> Description of the task
What you hand back must match the listing exactly.

> Data for analysis
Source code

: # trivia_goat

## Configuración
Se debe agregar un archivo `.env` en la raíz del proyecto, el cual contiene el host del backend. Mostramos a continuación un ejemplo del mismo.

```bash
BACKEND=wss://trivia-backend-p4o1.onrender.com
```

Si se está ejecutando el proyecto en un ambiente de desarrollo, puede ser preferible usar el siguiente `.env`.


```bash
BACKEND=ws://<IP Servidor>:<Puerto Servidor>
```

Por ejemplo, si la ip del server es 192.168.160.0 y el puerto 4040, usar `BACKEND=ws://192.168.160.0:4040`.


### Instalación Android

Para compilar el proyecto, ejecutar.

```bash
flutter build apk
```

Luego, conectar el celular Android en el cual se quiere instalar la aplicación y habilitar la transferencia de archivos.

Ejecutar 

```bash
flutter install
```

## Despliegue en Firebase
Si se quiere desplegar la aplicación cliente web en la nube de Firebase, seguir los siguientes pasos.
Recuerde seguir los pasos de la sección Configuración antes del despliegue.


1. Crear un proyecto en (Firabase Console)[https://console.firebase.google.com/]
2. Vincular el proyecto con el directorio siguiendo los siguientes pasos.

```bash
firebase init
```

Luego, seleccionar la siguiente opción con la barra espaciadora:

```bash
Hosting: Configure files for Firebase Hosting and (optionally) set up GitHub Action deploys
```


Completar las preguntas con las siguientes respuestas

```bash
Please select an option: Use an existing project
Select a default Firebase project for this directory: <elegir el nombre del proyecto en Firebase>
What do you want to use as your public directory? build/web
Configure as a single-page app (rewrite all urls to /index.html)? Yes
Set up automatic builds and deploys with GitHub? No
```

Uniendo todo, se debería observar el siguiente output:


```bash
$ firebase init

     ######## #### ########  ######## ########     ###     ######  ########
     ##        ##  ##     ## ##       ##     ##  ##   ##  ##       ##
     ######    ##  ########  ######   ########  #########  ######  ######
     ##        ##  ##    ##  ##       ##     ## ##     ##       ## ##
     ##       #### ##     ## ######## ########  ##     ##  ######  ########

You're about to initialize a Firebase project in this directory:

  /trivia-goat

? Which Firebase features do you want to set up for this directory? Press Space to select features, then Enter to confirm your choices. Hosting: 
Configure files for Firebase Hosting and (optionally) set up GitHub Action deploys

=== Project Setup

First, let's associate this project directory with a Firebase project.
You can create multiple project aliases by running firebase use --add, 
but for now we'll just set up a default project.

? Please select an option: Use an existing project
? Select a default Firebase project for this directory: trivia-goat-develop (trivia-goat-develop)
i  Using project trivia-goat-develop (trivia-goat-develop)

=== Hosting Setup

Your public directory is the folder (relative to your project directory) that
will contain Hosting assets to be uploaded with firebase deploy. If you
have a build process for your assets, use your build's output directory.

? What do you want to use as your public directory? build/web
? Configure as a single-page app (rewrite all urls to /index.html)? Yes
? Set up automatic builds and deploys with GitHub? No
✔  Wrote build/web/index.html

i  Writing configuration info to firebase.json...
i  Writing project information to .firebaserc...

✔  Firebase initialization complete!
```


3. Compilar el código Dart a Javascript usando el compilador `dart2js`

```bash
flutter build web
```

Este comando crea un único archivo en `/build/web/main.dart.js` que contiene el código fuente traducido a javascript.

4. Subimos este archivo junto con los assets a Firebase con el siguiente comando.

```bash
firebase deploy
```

> Task solution
Source code

: # trivia_goat

## Configuración
Se debe agregar un archivo `.env` en la raíz del proyecto, el cual contiene el host del backend. Mostramos a continuación un ejemplo del mismo.

```bash
BACKEND=wss://trivia-backend-p4o1.onrender.com
```

Si se está ejecutando el proyecto en un ambiente de desarrollo, puede ser preferible usar el siguiente `.env`.


```bash
BACKEND=ws://<IP Servidor>:<Puerto Servidor>
```

Por ejemplo, si la ip del server es 192.168.160.0 y el puerto 4040, usar `BACKEND=ws://192.168.160.0:4040`.


### Instalación Android

Para compilar el proyecto, ejecutar.

```bash
flutter build apk
```

Luego, conectar el celular Android en el cual se quiere instalar la aplicación y habilitar la transferencia de archivos.

Ejecutar 

```bash
flutter install
```

## Despliegue en Firebase
Si se quiere desplegar la aplicación cliente web en la nube de Firebase, seguir los siguientes pasos.
Recuerde seguir los pasos de la sección Configuración antes del despliegue.


1. Crear un proyecto en (Firabase Console)[https://console.firebase.google.com/]
2. Vincular el proyecto con el directorio siguiendo los siguientes pasos.

```bash
firebase init
```

Luego, seleccionar la siguiente opción con la barra espaciadora:

```bash
Hosting: Configure files for Firebase Hosting and (optionally) set up GitHub Action deploys
```


Completar las preguntas con las siguientes respuestas

```bash
Please select an option: Use an existing project
Select a default Firebase project for this directory: <elegir el nombre del proyecto en Firebase>
What do you want to use as your public directory? build/web
Configure as a single-page app (rewrite all urls to /index.html)? Yes
Set up automatic builds and deploys with GitHub? No
```

Uniendo todo, se debería observar el siguiente output:


```bash
$ firebase init

     ######## #### ########  ######## ########     ###     ######  ########
     ##        ##  ##     ## ##       ##     ##  ##   ##  ##       ##
     ######    ##  ########  ######   ########  #########  ######  ######
     ##        ##  ##    ##  ##       ##     ## ##     ##       ## ##
     ##       #### ##     ## ######## ########  ##     ##  ######  ########

You're about to initialize a Firebase project in this directory:

  /trivia-goat

? Which Firebase features do you want to set up for this directory? Press Space to select features, then Enter to confirm your choices. Hosting: 
Configure files for Firebase Hosting and (optionally) set up GitHub Action deploys

=== Project Setup

First, let's associate this project directory with a Firebase project.
You can create multiple project aliases by running firebase use --add, 
but for now we'll just set up a default project.

? Please select an option: Use an existing project
? Select a default Firebase project for this directory: trivia-goat-develop (trivia-goat-develop)
i  Using project trivia-goat-develop (trivia-goat-develop)

=== Hosting Setup

Your public directory is the folder (relative to your project directory) that
will contain Hosting assets to be uploaded with firebase deploy. If you
have a build process for your assets, use your build's output directory.

? What do you want to use as your public directory? build/web
? Configure as a single-page app (rewrite all urls to /index.html)? Yes
? Set up automatic builds and deploys with GitHub? No
✔  Wrote build/web/index.html

i  Writing configuration info to firebase.json...
i  Writing project information to .firebaserc...

✔  Firebase initialization complete!
```


3. Compilar el código Dart a Javascript usando el compilador `dart2js`

```bash
flutter build web
```

Este comando crea un único archivo en `/build/web/main.dart.js` que contiene el código fuente traducido a javascript.

4. Subimos este archivo junto con los assets a Firebase con el siguiente comando.

```bash
firebase deploy
```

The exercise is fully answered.